Radial acceleration for spherically symmetric systems in GR

In summary, the conversation was about modified gravity theories and their use in understanding galaxies with no dark matter. The author used four theories and provided a radial acceleration relation for each. The results were compared with those of GR, but the individual was looking for a single equation for the acceleration in GR for spherically symmetric systems. It was suggested to consult the books "Gravitation" and "Gravity: An Introduction to Einstein's General Relativity" as well as the website Hyperphysics for possible resources.
  • #1
FluteGuy
1
0
Hello, I was reading few papers discussing modified gravity theories and their use in understanding galaxies with no dark matter by checking for anomalous velocity dispersion.

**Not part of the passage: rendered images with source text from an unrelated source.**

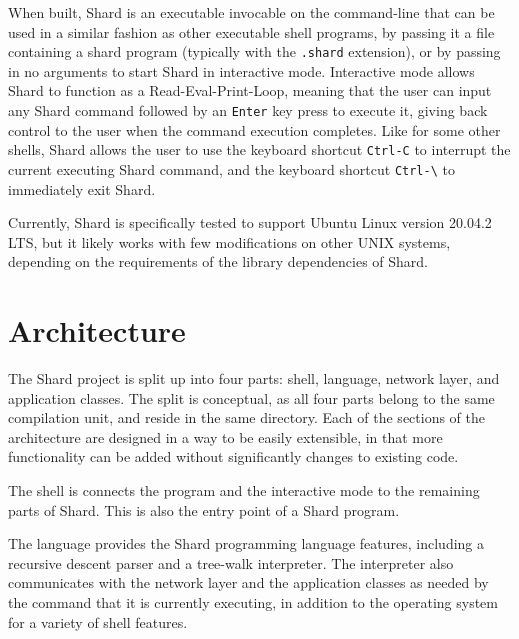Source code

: \documentclass[oneside]{report}
\begin{document}
When built, Shard is an executable invocable on the command-line that can be used in a similar fashion as other executable shell programs, by passing it a file containing a shard program (typically with the \texttt{.shard} extension), or by passing in no arguments to start Shard in interactive mode.
Interactive mode allows Shard to function as a Read-Eval-Print-Loop, meaning that the user can input any Shard command followed by an \texttt{Enter} key press to execute it, giving back control to the user when the command execution completes.
Like for some other shells, Shard allows the user to use the keyboard shortcut \texttt{Ctrl-C} to interrupt the current executing Shard command, and the keyboard shortcut \texttt{Ctrl-\textbackslash} to immediately exit Shard.

Currently, Shard is specifically tested to support Ubuntu Linux version 20.04.2 LTS, but it likely works with few modifications on other UNIX systems, depending on the requirements of the library dependencies of Shard.

\section{Architecture}


The Shard project is split up into four parts: shell, language, network layer, and application classes. The split is conceptual, as all four parts belong to the same compilation unit, and reside in the same directory.
Each of the sections of the architecture are designed in a way to be easily extensible, in that more functionality can be added without significantly changes to existing code.

The shell is connects the program and the interactive mode to the remaining parts of Shard. This is also the entry point of a Shard program.

The language provides the Shard programming language features, including a recursive descent parser and a tree-walk interpreter. The interpreter also communicates with the network layer and the application classes as needed by the command that it is currently executing, in addition to the operating system for a variety of shell features.
\end{document}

Now, the author was using 4 gravity theories MOND, Weyl, MOG and Emergent gravity. The thing is he had provided the radial acceleration relation that he had used for all of them. After finding the result, he had plotted it along with GR (for no dark matter) as well. Now, I have been looking for resources to get a single radial acceleration relation in GR for spherically symmetric system. All I could find was a set of equations in different book. If you know some literature with that, do tell me. I am trying to reproduce the results of that paper myself. Thank you.

Paper: [1908.07160] Modified Gravity Theories in Light of the Anomalous Velocity Dispersion of NGC1052-DF2 (arxiv.org)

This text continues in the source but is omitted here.